[What is required] Give the data again exactly, from its opening line through the line in which "The random numbers are generated using the" appears.

#####

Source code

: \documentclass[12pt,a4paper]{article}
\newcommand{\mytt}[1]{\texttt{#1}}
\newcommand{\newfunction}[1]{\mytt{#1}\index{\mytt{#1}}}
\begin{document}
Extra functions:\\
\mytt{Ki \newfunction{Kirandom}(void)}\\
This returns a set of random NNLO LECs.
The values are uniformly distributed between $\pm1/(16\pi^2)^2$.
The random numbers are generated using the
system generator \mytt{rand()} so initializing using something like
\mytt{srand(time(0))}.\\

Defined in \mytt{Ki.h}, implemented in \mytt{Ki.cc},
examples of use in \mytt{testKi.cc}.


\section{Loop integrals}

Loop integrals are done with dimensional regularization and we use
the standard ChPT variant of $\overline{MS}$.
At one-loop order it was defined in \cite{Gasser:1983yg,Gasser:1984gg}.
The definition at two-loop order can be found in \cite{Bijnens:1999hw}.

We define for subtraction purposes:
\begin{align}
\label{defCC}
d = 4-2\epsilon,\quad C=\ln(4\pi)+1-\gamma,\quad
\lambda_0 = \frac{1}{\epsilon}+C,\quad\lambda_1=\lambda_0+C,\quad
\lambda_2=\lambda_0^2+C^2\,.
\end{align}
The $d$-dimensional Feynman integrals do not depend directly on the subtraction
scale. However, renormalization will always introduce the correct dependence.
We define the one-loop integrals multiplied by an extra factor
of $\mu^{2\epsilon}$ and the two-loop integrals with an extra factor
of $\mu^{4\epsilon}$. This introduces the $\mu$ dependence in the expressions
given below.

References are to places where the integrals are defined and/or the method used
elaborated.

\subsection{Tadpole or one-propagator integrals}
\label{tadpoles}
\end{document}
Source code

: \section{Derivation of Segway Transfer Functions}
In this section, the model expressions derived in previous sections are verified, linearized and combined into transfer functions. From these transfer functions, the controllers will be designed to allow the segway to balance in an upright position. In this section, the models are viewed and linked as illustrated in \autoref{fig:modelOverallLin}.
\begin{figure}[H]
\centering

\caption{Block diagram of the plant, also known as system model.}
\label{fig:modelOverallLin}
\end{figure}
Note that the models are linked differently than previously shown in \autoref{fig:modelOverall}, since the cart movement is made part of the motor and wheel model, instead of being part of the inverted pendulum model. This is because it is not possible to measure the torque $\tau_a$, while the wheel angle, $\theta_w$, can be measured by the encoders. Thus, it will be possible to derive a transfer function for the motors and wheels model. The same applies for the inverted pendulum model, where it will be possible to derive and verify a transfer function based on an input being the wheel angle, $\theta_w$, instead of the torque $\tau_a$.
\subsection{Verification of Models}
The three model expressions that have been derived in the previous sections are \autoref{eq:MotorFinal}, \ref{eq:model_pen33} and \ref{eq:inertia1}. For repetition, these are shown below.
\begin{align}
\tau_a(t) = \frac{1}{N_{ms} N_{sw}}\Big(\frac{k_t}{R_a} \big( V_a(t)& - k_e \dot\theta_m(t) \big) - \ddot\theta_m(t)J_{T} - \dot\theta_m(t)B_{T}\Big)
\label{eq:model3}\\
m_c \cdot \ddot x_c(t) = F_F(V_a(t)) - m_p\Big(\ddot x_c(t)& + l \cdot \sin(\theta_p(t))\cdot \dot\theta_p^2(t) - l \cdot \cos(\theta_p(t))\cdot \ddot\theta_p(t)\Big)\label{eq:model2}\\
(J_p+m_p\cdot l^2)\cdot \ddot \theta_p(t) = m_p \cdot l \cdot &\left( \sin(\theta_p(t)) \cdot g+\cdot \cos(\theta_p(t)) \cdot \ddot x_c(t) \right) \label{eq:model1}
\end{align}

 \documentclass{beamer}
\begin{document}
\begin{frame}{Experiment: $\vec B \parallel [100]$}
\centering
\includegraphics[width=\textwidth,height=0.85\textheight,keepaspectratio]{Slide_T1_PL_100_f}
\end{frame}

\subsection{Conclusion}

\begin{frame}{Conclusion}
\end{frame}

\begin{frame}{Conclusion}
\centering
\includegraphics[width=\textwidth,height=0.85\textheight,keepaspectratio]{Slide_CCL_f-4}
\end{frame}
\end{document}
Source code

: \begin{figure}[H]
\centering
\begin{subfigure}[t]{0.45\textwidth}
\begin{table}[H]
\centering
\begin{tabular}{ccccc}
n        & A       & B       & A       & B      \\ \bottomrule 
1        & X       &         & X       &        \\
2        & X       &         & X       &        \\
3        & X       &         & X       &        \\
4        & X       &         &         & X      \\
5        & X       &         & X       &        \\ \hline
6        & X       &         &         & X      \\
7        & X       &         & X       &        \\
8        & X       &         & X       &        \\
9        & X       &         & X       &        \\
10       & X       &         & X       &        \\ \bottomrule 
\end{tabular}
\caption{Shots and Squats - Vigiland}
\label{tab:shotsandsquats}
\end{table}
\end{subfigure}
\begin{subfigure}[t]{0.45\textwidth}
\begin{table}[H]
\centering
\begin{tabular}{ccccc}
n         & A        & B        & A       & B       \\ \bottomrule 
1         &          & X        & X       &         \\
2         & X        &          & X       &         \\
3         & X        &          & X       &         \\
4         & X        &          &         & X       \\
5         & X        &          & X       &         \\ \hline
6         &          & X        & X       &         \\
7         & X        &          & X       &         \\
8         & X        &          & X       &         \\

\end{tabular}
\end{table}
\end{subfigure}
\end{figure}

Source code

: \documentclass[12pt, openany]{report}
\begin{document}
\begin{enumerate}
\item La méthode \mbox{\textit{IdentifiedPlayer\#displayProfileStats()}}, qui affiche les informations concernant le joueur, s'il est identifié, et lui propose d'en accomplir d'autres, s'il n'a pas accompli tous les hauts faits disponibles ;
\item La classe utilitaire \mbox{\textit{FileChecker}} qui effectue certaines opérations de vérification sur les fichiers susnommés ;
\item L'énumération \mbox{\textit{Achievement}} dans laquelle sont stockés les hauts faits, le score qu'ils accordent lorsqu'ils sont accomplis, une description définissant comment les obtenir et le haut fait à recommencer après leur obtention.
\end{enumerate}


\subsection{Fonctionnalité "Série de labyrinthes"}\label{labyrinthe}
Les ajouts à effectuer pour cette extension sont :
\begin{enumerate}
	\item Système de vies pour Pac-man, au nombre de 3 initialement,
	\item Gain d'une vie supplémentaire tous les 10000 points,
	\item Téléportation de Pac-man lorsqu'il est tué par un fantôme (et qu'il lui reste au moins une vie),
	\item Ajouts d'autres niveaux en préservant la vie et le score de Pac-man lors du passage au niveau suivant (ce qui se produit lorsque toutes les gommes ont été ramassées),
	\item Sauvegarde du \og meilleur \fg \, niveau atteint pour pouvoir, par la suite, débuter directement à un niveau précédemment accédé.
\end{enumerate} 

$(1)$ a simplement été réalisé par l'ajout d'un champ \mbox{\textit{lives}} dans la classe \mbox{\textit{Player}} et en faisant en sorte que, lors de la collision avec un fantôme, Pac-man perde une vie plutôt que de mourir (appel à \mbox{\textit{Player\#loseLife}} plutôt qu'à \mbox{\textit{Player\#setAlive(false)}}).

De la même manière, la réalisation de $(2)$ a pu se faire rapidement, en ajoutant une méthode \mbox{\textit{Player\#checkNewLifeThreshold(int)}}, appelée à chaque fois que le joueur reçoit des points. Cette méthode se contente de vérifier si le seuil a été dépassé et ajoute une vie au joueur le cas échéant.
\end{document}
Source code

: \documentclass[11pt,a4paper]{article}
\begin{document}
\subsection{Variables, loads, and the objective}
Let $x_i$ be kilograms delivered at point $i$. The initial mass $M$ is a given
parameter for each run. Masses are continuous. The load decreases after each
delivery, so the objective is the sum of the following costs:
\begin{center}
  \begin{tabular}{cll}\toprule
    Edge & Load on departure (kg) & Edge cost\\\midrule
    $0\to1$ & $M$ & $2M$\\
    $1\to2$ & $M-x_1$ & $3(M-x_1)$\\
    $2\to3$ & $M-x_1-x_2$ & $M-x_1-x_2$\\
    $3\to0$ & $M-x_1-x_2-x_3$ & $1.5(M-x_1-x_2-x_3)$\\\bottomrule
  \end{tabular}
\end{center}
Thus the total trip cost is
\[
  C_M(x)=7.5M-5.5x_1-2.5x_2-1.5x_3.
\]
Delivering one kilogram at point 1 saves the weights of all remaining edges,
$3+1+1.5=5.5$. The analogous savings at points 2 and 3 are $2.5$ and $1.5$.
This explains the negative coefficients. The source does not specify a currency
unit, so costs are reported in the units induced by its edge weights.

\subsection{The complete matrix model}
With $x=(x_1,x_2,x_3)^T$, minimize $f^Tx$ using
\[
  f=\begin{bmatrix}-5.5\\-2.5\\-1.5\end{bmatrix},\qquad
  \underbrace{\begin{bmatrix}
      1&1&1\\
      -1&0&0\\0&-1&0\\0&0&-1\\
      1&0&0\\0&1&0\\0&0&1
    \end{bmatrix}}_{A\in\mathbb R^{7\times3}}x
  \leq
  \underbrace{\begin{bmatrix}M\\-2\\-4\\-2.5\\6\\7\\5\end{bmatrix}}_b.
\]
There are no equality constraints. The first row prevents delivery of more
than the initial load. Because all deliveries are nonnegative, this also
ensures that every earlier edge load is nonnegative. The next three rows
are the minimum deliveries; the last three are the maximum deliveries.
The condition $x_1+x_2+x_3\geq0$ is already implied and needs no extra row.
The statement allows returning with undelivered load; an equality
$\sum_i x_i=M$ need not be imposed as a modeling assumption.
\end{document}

#####

[Reply to the task]
Source code

: \documentclass[12pt,a4paper]{article}
\newcommand{\mytt}[1]{\texttt{#1}}
\newcommand{\newfunction}[1]{\mytt{#1}\index{\mytt{#1}}}
\begin{document}
Extra functions:\\
\mytt{Ki \newfunction{Kirandom}(void)}\\
This returns a set of random NNLO LECs.
The values are uniformly distributed between $\pm1/(16\pi^2)^2$.
The random numbers are generated using the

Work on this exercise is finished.